六曜は旧暦の月日から機械的に決まる
六曜は「大安・赤口・先勝・友引・先負・仏滅」の6つを繰り返す暦注です。旧暦の月の数字と日の数字を足して6で割った余りで割り当てるだけで、占いのように個別に選ばれてはいません。旧暦の日付が決まった時点で機械的に決まります。
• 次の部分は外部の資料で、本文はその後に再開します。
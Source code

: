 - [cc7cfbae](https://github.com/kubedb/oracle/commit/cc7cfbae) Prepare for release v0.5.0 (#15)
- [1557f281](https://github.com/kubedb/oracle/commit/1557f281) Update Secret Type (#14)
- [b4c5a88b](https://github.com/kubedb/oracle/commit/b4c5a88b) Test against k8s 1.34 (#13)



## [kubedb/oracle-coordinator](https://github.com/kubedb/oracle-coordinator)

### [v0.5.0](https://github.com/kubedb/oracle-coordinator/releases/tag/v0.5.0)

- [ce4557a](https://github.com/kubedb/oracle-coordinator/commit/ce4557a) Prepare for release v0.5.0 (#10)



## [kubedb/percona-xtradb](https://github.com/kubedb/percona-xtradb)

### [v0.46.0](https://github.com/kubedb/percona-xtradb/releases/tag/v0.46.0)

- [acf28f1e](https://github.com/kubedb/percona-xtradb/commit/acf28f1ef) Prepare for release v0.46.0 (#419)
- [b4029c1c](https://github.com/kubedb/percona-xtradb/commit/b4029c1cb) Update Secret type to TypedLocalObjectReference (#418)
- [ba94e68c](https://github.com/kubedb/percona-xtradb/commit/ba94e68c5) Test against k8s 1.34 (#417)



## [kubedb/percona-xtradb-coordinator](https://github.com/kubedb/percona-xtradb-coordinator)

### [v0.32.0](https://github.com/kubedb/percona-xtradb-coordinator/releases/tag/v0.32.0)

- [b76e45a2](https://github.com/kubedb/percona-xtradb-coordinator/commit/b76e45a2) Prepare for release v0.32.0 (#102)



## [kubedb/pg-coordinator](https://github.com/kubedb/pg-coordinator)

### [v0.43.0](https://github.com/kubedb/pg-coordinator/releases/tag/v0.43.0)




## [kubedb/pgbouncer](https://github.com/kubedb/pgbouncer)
そのため新暦の同じ日付でも、年によって六曜は変わります。旧暦の月日が年ごとにずれるからです。「去年の大安と同じ日を選んだのに今年は仏滅だった」ということが普通に起こります。
旧暦の朔と新暦のずれ
旧暦の1日(朔日)は、月が太陽と同じ方向に来る瞬間(朔)を含む日を基準に決まります。朔から次の朔までは平均29.5日なので、旧暦の月は29日と30日を交互に繰り返します。新暦は月の満ち欠けと関係なく太陽の動きだけで日数が進むため、この基準の違いが六曜の並びを新暦上では不規則に見せています。
どんな場面で見るか
よく参照されるのは、引っ越し・入籍・納車・地鎮祭・契約などの日取りです。大安に予定を合わせる人が多く、式場や不動産会社では大安の予約が埋まりやすくなります。仏滅を避けるかどうかに法的な意味はなく、あくまで習わしです。
友引と葬儀
友引は「凶事に友を引く」と読めることから、葬儀を避ける習わしが広く残っています。この影響で友引を定休日にしている火葬場が今も一部の地域にあります。葬儀自体は友引でも行えますが、火葬場が休みだと日程を動かさざるを得ません。
2033年問題
旧暦の閏月は、24節気のうち中気を含まない月を閏月とする規則で決まります。ところが2033年秋から2034年春にかけては、この規則をそのまま当てはめると閏月の置き場所が一つに定まりません。複数の団体が別々の案を出している状態です。このカレンダーは閏11月を置く案(日本カレンダー暦文化振興協会の見解と同じ)で計算していますが、暦の発行元によって採用する案は異なり得るため、2033年以降は画面上にも注記を出しています。
寅の日・巳の日は別系統
寅の日と巳の日は、日ごとに割り当てられる十二支から見る吉日です。旧暦の月日から計算する六曜とは違い、60日周期で回る干支の日から十二支だけを取り出しています。寅の日は「出て行ったものが戻る」とされ財布の使い始めに、巳の日は弁財天の縁日として金運に関する用事に選ばれます。仕組みが別なので、大安と寅の日が重なることもあれば重ならないこともあります。